━━ DATA UNDER STUDY ━━

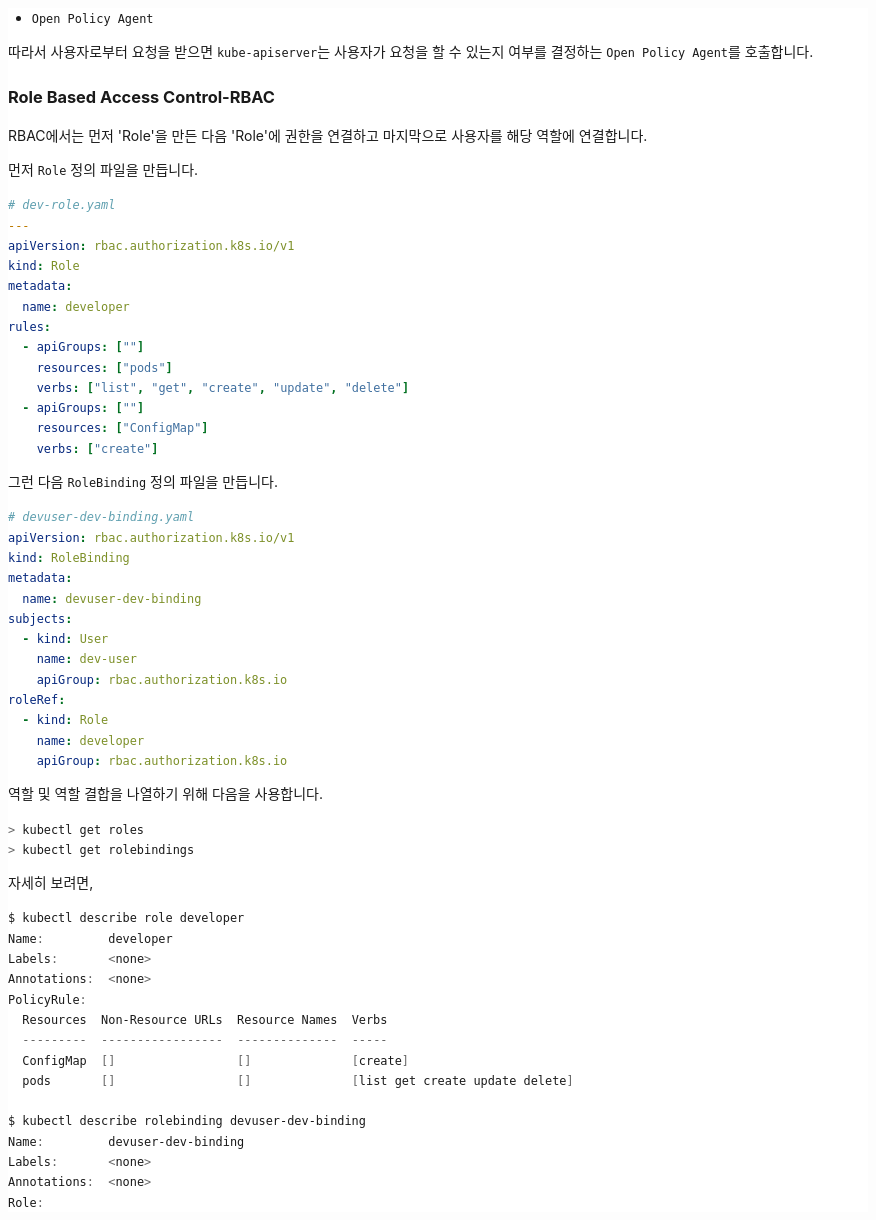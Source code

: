 - `Open Policy Agent`

따라서 사용자로부터 요청을 받으면 `kube-apiserver`는 사용자가 요청을 할 수 있는지 여부를 결정하는 `Open Policy Agent`를 호출합니다.

### Role Based Access Control-RBAC

RBAC에서는 먼저 'Role'을 만든 다음 'Role'에 권한을 연결하고 마지막으로 사용자를 해당 역할에 연결합니다.

먼저 `Role` 정의 파일을 만듭니다.

```yaml
# dev-role.yaml
---
apiVersion: rbac.authorization.k8s.io/v1
kind: Role
metadata:
  name: developer
rules:
  - apiGroups: [""]
    resources: ["pods"]
    verbs: ["list", "get", "create", "update", "delete"]
  - apiGroups: [""]
    resources: ["ConfigMap"]
    verbs: ["create"]
```

그런 다음 `RoleBinding` 정의 파일을 만듭니다.

```yaml
# devuser-dev-binding.yaml
apiVersion: rbac.authorization.k8s.io/v1
kind: RoleBinding
metadata:
  name: devuser-dev-binding
subjects:
  - kind: User
    name: dev-user
    apiGroup: rbac.authorization.k8s.io
roleRef:
  - kind: Role
    name: developer
    apiGroup: rbac.authorization.k8s.io
```

역할 및 역할 결합을 나열하기 위해 다음을 사용합니다.

```powershell
> kubectl get roles 
> kubectl get rolebindings
```

자세히 보려면,

```powershell
$ kubectl describe role developer
Name:         developer
Labels:       <none>
Annotations:  <none>
PolicyRule:
  Resources  Non-Resource URLs  Resource Names  Verbs
  ---------  -----------------  --------------  -----
  ConfigMap  []                 []              [create]
  pods       []                 []              [list get create update delete]
  
$ kubectl describe rolebinding devuser-dev-binding
Name:         devuser-dev-binding
Labels:       <none>
Annotations:  <none>
Role:
```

━━━

Your job is to repeat the data exactly, leaving each picture out.

Source code

: - `Open Policy Agent`

따라서 사용자로부터 요청을 받으면 `kube-apiserver`는 사용자가 요청을 할 수 있는지 여부를 결정하는 `Open Policy Agent`를 호출합니다.

### Role Based Access Control-RBAC

RBAC에서는 먼저 'Role'을 만든 다음 'Role'에 권한을 연결하고 마지막으로 사용자를 해당 역할에 연결합니다.

먼저 `Role` 정의 파일을 만듭니다.

```yaml
# dev-role.yaml
---
apiVersion: rbac.authorization.k8s.io/v1
kind: Role
metadata:
  name: developer
rules:
  - apiGroups: [""]
    resources: ["pods"]
    verbs: ["list", "get", "create", "update", "delete"]
  - apiGroups: [""]
    resources: ["ConfigMap"]
    verbs: ["create"]
```

그런 다음 `RoleBinding` 정의 파일을 만듭니다.

```yaml
# devuser-dev-binding.yaml
apiVersion: rbac.authorization.k8s.io/v1
kind: RoleBinding
metadata:
  name: devuser-dev-binding
subjects:
  - kind: User
    name: dev-user
    apiGroup: rbac.authorization.k8s.io
roleRef:
  - kind: Role
    name: developer
    apiGroup: rbac.authorization.k8s.io
```

역할 및 역할 결합을 나열하기 위해 다음을 사용합니다.

```powershell
> kubectl get roles 
> kubectl get rolebindings
```

자세히 보려면,

```powershell
$ kubectl describe role developer
Name:         developer
Labels:       <none>
Annotations:  <none>
PolicyRule:
  Resources  Non-Resource URLs  Resource Names  Verbs
  ---------  -----------------  --------------  -----
  ConfigMap  []                 []              [create]
  pods       []                 []              [list get create update delete]
  
$ kubectl describe rolebinding devuser-dev-binding
Name:         devuser-dev-binding
Labels:       <none>
Annotations:  <none>
Role:
```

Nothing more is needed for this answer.